TRY IT: Using the material below, return exactly the lines between the one holding "created Elegant Pelican" and the one holding "of the article.", inclusive, and no others.

RECORDS SUPPLIED:
□ □ □

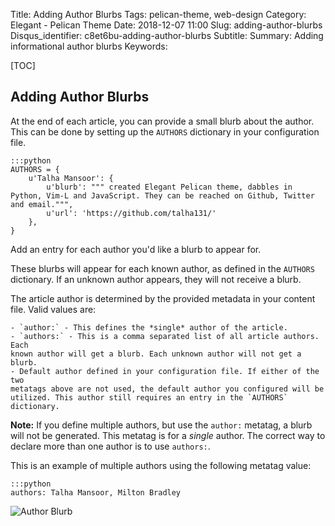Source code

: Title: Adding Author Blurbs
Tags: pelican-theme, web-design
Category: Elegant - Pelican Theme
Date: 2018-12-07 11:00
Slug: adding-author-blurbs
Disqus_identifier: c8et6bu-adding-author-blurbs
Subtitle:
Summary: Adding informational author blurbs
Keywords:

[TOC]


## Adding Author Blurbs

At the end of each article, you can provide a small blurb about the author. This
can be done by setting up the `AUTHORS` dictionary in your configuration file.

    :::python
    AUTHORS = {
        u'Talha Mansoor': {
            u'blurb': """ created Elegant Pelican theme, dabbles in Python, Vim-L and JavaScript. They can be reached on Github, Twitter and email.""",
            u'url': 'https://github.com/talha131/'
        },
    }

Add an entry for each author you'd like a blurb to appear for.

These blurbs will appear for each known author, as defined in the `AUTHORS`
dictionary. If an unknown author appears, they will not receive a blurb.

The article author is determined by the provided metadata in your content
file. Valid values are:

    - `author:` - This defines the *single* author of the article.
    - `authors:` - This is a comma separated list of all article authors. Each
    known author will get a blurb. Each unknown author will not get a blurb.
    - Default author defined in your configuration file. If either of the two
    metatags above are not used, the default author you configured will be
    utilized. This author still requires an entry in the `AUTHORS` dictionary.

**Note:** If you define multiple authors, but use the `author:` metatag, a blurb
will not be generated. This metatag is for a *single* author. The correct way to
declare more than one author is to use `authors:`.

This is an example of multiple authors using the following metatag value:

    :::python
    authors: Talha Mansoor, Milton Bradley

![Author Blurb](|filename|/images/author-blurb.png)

□ □ □

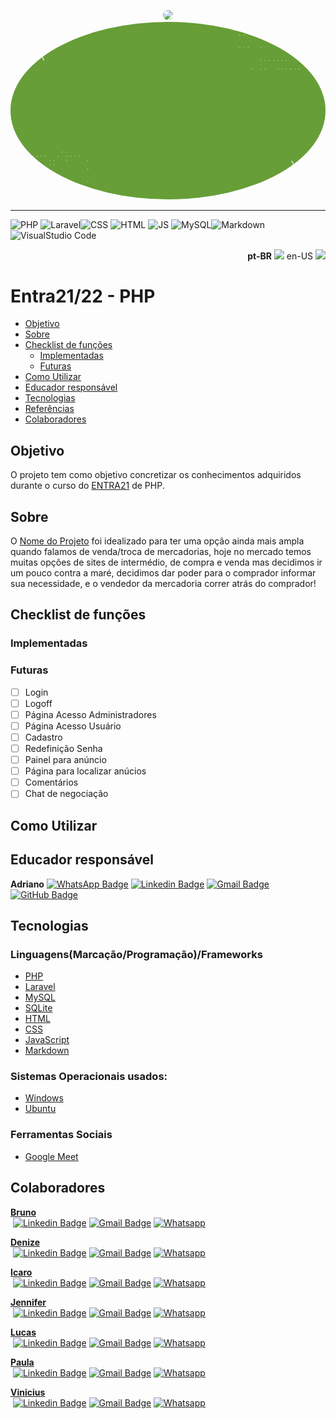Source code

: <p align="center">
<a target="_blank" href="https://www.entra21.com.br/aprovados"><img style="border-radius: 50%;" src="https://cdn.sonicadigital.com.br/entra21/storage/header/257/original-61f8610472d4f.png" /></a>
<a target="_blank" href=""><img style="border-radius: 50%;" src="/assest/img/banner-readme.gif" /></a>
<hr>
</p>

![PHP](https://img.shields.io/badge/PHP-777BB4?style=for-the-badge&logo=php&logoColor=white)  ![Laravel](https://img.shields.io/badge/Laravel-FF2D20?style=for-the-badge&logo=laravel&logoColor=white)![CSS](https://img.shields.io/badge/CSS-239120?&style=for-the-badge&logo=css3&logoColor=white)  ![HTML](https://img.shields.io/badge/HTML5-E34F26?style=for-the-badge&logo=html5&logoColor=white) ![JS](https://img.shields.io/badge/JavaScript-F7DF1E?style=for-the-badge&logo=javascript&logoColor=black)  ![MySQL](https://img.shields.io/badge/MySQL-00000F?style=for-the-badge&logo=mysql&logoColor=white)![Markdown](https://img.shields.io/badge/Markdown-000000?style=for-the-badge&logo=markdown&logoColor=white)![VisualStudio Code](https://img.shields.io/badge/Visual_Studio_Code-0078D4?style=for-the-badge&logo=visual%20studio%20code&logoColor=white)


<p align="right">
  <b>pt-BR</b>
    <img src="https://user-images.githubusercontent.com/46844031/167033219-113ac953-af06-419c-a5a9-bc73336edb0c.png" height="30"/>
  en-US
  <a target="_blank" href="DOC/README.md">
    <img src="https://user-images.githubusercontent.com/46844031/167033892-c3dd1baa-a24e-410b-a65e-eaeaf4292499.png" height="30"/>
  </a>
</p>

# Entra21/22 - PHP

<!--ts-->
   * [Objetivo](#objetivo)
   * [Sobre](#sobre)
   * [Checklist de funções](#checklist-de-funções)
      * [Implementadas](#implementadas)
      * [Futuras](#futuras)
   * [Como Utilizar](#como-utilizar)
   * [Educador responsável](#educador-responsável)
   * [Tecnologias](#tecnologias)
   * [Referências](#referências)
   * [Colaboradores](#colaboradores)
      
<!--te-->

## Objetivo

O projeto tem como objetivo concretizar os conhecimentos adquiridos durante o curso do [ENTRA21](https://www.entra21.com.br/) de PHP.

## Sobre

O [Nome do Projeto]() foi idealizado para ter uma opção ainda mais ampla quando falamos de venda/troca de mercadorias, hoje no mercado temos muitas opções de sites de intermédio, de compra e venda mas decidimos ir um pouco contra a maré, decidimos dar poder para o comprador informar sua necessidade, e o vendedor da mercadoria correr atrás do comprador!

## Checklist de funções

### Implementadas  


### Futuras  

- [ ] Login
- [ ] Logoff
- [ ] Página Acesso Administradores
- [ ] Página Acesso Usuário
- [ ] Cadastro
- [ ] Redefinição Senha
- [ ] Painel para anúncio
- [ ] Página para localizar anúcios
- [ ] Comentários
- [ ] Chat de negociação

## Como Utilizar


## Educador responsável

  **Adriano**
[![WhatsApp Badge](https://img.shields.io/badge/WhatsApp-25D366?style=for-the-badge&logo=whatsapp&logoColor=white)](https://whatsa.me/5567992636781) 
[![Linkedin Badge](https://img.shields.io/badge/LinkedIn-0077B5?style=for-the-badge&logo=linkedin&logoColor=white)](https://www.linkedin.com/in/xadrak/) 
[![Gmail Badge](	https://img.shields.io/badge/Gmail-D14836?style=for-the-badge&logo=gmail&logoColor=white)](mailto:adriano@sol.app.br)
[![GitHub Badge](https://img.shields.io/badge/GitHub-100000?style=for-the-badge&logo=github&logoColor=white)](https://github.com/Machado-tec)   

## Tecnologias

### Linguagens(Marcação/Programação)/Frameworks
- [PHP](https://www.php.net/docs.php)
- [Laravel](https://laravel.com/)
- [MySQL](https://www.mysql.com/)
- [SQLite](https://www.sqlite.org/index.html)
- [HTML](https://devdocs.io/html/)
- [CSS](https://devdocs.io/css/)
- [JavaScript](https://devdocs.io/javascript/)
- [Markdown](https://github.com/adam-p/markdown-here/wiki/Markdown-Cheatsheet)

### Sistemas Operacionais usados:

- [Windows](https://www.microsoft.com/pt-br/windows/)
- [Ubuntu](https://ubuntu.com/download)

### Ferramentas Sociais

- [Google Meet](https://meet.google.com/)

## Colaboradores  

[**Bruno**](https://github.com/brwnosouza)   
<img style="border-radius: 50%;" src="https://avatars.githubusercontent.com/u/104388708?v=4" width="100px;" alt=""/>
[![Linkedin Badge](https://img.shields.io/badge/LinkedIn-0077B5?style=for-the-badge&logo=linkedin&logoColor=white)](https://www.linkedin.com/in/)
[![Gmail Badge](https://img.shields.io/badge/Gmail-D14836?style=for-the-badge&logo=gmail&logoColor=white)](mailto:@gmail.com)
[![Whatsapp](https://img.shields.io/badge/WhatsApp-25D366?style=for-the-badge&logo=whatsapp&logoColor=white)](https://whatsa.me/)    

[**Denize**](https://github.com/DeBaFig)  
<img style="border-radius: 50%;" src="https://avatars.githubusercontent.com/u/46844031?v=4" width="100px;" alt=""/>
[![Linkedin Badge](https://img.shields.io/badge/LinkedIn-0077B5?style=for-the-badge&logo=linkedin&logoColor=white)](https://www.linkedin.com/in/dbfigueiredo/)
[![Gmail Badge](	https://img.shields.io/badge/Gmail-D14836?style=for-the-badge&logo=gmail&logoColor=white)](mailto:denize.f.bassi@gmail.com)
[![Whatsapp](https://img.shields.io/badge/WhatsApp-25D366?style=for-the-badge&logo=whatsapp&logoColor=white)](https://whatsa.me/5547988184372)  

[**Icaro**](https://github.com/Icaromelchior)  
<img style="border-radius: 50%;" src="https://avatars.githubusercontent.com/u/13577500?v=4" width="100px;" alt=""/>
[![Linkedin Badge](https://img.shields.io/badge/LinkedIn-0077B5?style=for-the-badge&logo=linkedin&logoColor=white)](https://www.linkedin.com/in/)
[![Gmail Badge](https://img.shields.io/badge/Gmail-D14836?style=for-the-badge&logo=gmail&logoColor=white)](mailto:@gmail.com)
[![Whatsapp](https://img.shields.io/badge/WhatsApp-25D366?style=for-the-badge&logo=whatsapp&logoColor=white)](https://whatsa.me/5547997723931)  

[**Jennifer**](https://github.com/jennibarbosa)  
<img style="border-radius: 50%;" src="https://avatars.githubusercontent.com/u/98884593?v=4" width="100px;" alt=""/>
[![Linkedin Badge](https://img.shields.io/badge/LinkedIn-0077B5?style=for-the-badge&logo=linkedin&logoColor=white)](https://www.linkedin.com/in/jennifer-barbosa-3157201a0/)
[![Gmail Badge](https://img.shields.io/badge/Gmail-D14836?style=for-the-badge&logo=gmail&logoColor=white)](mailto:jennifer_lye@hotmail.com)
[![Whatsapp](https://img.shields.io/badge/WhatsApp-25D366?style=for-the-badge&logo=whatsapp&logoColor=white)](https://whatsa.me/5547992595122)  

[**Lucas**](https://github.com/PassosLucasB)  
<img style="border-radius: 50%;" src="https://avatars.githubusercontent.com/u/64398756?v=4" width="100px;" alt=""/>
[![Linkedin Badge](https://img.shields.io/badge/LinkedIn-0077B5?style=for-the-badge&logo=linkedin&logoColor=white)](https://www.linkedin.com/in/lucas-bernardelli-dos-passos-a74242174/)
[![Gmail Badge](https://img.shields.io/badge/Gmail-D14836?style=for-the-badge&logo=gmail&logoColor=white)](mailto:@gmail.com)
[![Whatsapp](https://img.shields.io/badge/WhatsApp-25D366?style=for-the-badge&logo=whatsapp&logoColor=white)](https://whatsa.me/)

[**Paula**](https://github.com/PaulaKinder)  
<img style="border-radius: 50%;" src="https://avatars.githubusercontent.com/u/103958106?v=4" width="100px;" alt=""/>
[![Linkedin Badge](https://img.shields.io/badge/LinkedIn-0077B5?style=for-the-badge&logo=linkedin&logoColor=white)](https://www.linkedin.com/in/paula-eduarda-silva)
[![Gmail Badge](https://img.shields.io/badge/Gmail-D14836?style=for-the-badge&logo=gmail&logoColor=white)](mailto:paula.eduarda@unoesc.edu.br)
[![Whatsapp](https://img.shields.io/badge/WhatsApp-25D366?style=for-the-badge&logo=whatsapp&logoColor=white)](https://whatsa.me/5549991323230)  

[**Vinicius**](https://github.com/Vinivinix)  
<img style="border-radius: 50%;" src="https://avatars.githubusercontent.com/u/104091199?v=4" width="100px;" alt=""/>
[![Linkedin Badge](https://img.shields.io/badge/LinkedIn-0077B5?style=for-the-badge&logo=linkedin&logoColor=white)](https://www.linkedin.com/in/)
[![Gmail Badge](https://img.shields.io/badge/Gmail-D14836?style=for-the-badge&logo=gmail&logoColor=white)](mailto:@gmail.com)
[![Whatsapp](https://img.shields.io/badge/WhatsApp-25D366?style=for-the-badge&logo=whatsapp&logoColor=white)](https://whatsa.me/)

□ □ □

RESULT OF THE TASK:
            u'blurb': """ created Elegant Pelican theme, dabbles in Python, Vim-L and JavaScript. They can be reached on Github, Twitter and email.""",
            u'url': 'https://github.com/talha131/'
        },
    }

Add an entry for each author you'd like a blurb to appear for.

These blurbs will appear for each known author, as defined in the `AUTHORS`
dictionary. If an unknown author appears, they will not receive a blurb.

The article author is determined by the provided metadata in your content
file. Valid values are:

    - `author:` - This defines the *single* author of the article.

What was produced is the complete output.